Print the entries below in their entirety, exactly as they are written.

▬▬▬▬▬▬▬▬▬▬

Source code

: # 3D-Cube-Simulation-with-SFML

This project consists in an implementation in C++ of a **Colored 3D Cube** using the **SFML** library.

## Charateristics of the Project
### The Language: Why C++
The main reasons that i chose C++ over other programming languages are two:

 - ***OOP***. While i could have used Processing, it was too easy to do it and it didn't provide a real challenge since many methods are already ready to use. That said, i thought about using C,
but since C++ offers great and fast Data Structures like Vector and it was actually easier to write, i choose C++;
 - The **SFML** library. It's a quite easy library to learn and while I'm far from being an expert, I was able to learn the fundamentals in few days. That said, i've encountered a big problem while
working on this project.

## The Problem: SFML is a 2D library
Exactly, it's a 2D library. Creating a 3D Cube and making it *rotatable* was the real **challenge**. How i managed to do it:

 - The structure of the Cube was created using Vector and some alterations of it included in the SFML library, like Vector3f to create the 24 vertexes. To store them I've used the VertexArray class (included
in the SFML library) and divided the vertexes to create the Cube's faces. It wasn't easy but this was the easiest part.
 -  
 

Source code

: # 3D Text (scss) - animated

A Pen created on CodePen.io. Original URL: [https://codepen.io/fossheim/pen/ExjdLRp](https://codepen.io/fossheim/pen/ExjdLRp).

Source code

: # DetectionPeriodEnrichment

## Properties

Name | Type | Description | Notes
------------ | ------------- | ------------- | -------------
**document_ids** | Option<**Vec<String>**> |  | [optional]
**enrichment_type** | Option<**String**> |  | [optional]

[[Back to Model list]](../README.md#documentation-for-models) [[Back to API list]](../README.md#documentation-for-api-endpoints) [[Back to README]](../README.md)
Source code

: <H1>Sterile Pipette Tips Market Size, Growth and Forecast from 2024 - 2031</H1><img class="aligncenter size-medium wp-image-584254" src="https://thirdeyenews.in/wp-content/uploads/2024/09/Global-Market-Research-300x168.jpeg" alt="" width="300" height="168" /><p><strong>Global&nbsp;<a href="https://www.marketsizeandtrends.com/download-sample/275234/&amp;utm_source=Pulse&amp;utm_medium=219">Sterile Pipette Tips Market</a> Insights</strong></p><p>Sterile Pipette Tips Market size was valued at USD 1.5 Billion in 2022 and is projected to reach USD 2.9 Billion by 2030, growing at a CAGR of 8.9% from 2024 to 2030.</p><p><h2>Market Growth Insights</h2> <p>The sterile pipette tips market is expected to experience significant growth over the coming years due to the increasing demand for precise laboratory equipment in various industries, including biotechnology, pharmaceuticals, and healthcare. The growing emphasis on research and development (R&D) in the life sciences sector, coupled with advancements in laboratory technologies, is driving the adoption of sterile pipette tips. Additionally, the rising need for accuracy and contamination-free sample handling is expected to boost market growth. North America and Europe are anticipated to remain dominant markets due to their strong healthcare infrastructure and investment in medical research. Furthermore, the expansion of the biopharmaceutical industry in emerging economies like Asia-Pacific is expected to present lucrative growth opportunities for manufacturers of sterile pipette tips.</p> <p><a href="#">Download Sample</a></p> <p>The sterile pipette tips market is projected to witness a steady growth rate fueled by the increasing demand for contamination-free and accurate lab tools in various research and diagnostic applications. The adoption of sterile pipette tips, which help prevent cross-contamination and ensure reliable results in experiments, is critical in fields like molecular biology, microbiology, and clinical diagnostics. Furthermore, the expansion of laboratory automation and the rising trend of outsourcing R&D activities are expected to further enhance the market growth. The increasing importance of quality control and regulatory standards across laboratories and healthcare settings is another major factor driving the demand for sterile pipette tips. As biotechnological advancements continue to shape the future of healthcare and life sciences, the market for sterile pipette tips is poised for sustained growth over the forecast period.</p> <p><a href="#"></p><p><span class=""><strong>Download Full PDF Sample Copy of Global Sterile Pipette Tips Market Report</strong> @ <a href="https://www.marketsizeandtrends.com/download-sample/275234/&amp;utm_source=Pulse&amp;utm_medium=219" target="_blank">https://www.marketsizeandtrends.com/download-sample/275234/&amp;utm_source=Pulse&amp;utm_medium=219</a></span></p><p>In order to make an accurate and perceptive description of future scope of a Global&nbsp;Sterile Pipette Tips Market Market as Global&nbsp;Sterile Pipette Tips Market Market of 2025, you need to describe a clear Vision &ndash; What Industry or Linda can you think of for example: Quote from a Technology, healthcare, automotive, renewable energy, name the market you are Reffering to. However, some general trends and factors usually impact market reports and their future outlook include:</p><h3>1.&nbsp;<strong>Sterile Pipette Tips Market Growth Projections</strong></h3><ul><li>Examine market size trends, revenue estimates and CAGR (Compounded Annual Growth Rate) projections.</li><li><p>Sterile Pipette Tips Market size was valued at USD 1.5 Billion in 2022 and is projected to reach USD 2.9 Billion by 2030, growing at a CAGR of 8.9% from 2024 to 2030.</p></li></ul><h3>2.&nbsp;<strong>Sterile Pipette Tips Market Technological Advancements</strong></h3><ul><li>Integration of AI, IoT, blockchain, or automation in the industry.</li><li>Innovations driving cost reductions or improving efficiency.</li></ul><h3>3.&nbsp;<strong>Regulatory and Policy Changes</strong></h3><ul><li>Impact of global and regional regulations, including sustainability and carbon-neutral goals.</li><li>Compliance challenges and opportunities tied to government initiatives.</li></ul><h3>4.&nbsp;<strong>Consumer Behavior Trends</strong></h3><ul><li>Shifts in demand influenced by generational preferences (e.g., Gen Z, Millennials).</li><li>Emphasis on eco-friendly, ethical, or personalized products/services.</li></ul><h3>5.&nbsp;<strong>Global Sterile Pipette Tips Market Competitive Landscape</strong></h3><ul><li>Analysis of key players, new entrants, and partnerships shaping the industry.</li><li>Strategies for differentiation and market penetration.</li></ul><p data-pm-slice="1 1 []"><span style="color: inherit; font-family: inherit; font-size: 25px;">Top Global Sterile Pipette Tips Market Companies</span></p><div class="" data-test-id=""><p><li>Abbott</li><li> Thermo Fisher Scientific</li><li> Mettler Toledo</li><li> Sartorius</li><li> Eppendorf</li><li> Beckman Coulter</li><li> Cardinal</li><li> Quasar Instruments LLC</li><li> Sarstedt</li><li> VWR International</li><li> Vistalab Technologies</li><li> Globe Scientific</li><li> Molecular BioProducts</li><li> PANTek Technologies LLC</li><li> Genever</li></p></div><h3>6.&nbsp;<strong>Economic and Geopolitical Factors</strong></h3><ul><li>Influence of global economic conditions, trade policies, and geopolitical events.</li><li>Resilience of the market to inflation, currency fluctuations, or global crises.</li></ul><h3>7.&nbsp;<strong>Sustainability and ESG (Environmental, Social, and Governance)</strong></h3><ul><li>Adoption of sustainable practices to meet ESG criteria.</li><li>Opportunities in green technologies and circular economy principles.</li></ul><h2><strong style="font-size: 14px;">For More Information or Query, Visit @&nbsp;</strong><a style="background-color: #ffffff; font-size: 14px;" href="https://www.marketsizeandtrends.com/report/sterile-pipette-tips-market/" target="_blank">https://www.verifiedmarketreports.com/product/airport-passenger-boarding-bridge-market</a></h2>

▬▬▬▬▬▬▬▬▬▬

_Exercise result_
Source code

: # 3D-Cube-Simulation-with-SFML

This project consists in an implementation in C++ of a **Colored 3D Cube** using the **SFML** library.

## Charateristics of the Project
### The Language: Why C++
The main reasons that i chose C++ over other programming languages are two:

 - ***OOP***. While i could have used Processing, it was too easy to do it and it didn't provide a real challenge since many methods are already ready to use. That said, i thought about using C,
but since C++ offers great and fast Data Structures like Vector and it was actually easier to write, i choose C++;
 - The **SFML** library. It's a quite easy library to learn and while I'm far from being an expert, I was able to learn the fundamentals in few days. That said, i've encountered a big problem while
working on this project.

## The Problem: SFML is a 2D library
Exactly, it's a 2D library. Creating a 3D Cube and making it *rotatable* was the real **challenge**. How i managed to do it:

 - The structure of the Cube was created using Vector and some alterations of it included in the SFML library, like Vector3f to create the 24 vertexes. To store them I've used the VertexArray class (included
in the SFML library) and divided the vertexes to create the Cube's faces. It wasn't easy but this was the easiest part.
 -  
 

Source code

: # 3D Text (scss) - animated

A Pen created on CodePen.io. Original URL: [https://codepen.io/fossheim/pen/ExjdLRp](https://codepen.io/fossheim/pen/ExjdLRp).

Source code

: # DetectionPeriodEnrichment

## Properties

Name | Type | Description | Notes
------------ | ------------- | ------------- | -------------
**document_ids** | Option<**Vec<String>**> |  | [optional]
**enrichment_type** | Option<**String**> |  | [optional]

[[Back to Model list]](../README.md#documentation-for-models) [[Back to API list]](../README.md#documentation-for-api-endpoints) [[Back to README]](../README.md)
Source code

: <H1>Sterile Pipette Tips Market Size, Growth and Forecast from 2024 - 2031</H1><img class="aligncenter size-medium wp-image-584254" src="https://thirdeyenews.in/wp-content/uploads/2024/09/Global-Market-Research-300x168.jpeg" alt="" width="300" height="168" /><p><strong>Global&nbsp;<a href="https://www.marketsizeandtrends.com/download-sample/275234/&amp;utm_source=Pulse&amp;utm_medium=219">Sterile Pipette Tips Market</a> Insights</strong></p><p>Sterile Pipette Tips Market size was valued at USD 1.5 Billion in 2022 and is projected to reach USD 2.9 Billion by 2030, growing at a CAGR of 8.9% from 2024 to 2030.</p><p><h2>Market Growth Insights</h2> <p>The sterile pipette tips market is expected to experience significant growth over the coming years due to the increasing demand for precise laboratory equipment in various industries, including biotechnology, pharmaceuticals, and healthcare. The growing emphasis on research and development (R&D) in the life sciences sector, coupled with advancements in laboratory technologies, is driving the adoption of sterile pipette tips. Additionally, the rising need for accuracy and contamination-free sample handling is expected to boost market growth. North America and Europe are anticipated to remain dominant markets due to their strong healthcare infrastructure and investment in medical research. Furthermore, the expansion of the biopharmaceutical industry in emerging economies like Asia-Pacific is expected to present lucrative growth opportunities for manufacturers of sterile pipette tips.</p> <p><a href="#">Download Sample</a></p> <p>The sterile pipette tips market is projected to witness a steady growth rate fueled by the increasing demand for contamination-free and accurate lab tools in various research and diagnostic applications. The adoption of sterile pipette tips, which help prevent cross-contamination and ensure reliable results in experiments, is critical in fields like molecular biology, microbiology, and clinical diagnostics. Furthermore, the expansion of laboratory automation and the rising trend of outsourcing R&D activities are expected to further enhance the market growth. The increasing importance of quality control and regulatory standards across laboratories and healthcare settings is another major factor driving the demand for sterile pipette tips. As biotechnological advancements continue to shape the future of healthcare and life sciences, the market for sterile pipette tips is poised for sustained growth over the forecast period.</p> <p><a href="#"></p><p><span class=""><strong>Download Full PDF Sample Copy of Global Sterile Pipette Tips Market Report</strong> @ <a href="https://www.marketsizeandtrends.com/download-sample/275234/&amp;utm_source=Pulse&amp;utm_medium=219" target="_blank">https://www.marketsizeandtrends.com/download-sample/275234/&amp;utm_source=Pulse&amp;utm_medium=219</a></span></p><p>In order to make an accurate and perceptive description of future scope of a Global&nbsp;Sterile Pipette Tips Market Market as Global&nbsp;Sterile Pipette Tips Market Market of 2025, you need to describe a clear Vision &ndash; What Industry or Linda can you think of for example: Quote from a Technology, healthcare, automotive, renewable energy, name the market you are Reffering to. However, some general trends and factors usually impact market reports and their future outlook include:</p><h3>1.&nbsp;<strong>Sterile Pipette Tips Market Growth Projections</strong></h3><ul><li>Examine market size trends, revenue estimates and CAGR (Compounded Annual Growth Rate) projections.</li><li><p>Sterile Pipette Tips Market size was valued at USD 1.5 Billion in 2022 and is projected to reach USD 2.9 Billion by 2030, growing at a CAGR of 8.9% from 2024 to 2030.</p></li></ul><h3>2.&nbsp;<strong>Sterile Pipette Tips Market Technological Advancements</strong></h3><ul><li>Integration of AI, IoT, blockchain, or automation in the industry.</li><li>Innovations driving cost reductions or improving efficiency.</li></ul><h3>3.&nbsp;<strong>Regulatory and Policy Changes</strong></h3><ul><li>Impact of global and regional regulations, including sustainability and carbon-neutral goals.</li><li>Compliance challenges and opportunities tied to government initiatives.</li></ul><h3>4.&nbsp;<strong>Consumer Behavior Trends</strong></h3><ul><li>Shifts in demand influenced by generational preferences (e.g., Gen Z, Millennials).</li><li>Emphasis on eco-friendly, ethical, or personalized products/services.</li></ul><h3>5.&nbsp;<strong>Global Sterile Pipette Tips Market Competitive Landscape</strong></h3><ul><li>Analysis of key players, new entrants, and partnerships shaping the industry.</li><li>Strategies for differentiation and market penetration.</li></ul><p data-pm-slice="1 1 []"><span style="color: inherit; font-family: inherit; font-size: 25px;">Top Global Sterile Pipette Tips Market Companies</span></p><div class="" data-test-id=""><p><li>Abbott</li><li> Thermo Fisher Scientific</li><li> Mettler Toledo</li><li> Sartorius</li><li> Eppendorf</li><li> Beckman Coulter</li><li> Cardinal</li><li> Quasar Instruments LLC</li><li> Sarstedt</li><li> VWR International</li><li> Vistalab Technologies</li><li> Globe Scientific</li><li> Molecular BioProducts</li><li> PANTek Technologies LLC</li><li> Genever</li></p></div><h3>6.&nbsp;<strong>Economic and Geopolitical Factors</strong></h3><ul><li>Influence of global economic conditions, trade policies, and geopolitical events.</li><li>Resilience of the market to inflation, currency fluctuations, or global crises.</li></ul><h3>7.&nbsp;<strong>Sustainability and ESG (Environmental, Social, and Governance)</strong></h3><ul><li>Adoption of sustainable practices to meet ESG criteria.</li><li>Opportunities in green technologies and circular economy principles.</li></ul><h2><strong style="font-size: 14px;">For More Information or Query, Visit @&nbsp;</strong><a style="background-color: #ffffff; font-size: 14px;" href="https://www.marketsizeandtrends.com/report/sterile-pipette-tips-market/" target="_blank">https://www.verifiedmarketreports.com/product/airport-passenger-boarding-bridge-market</a></h2>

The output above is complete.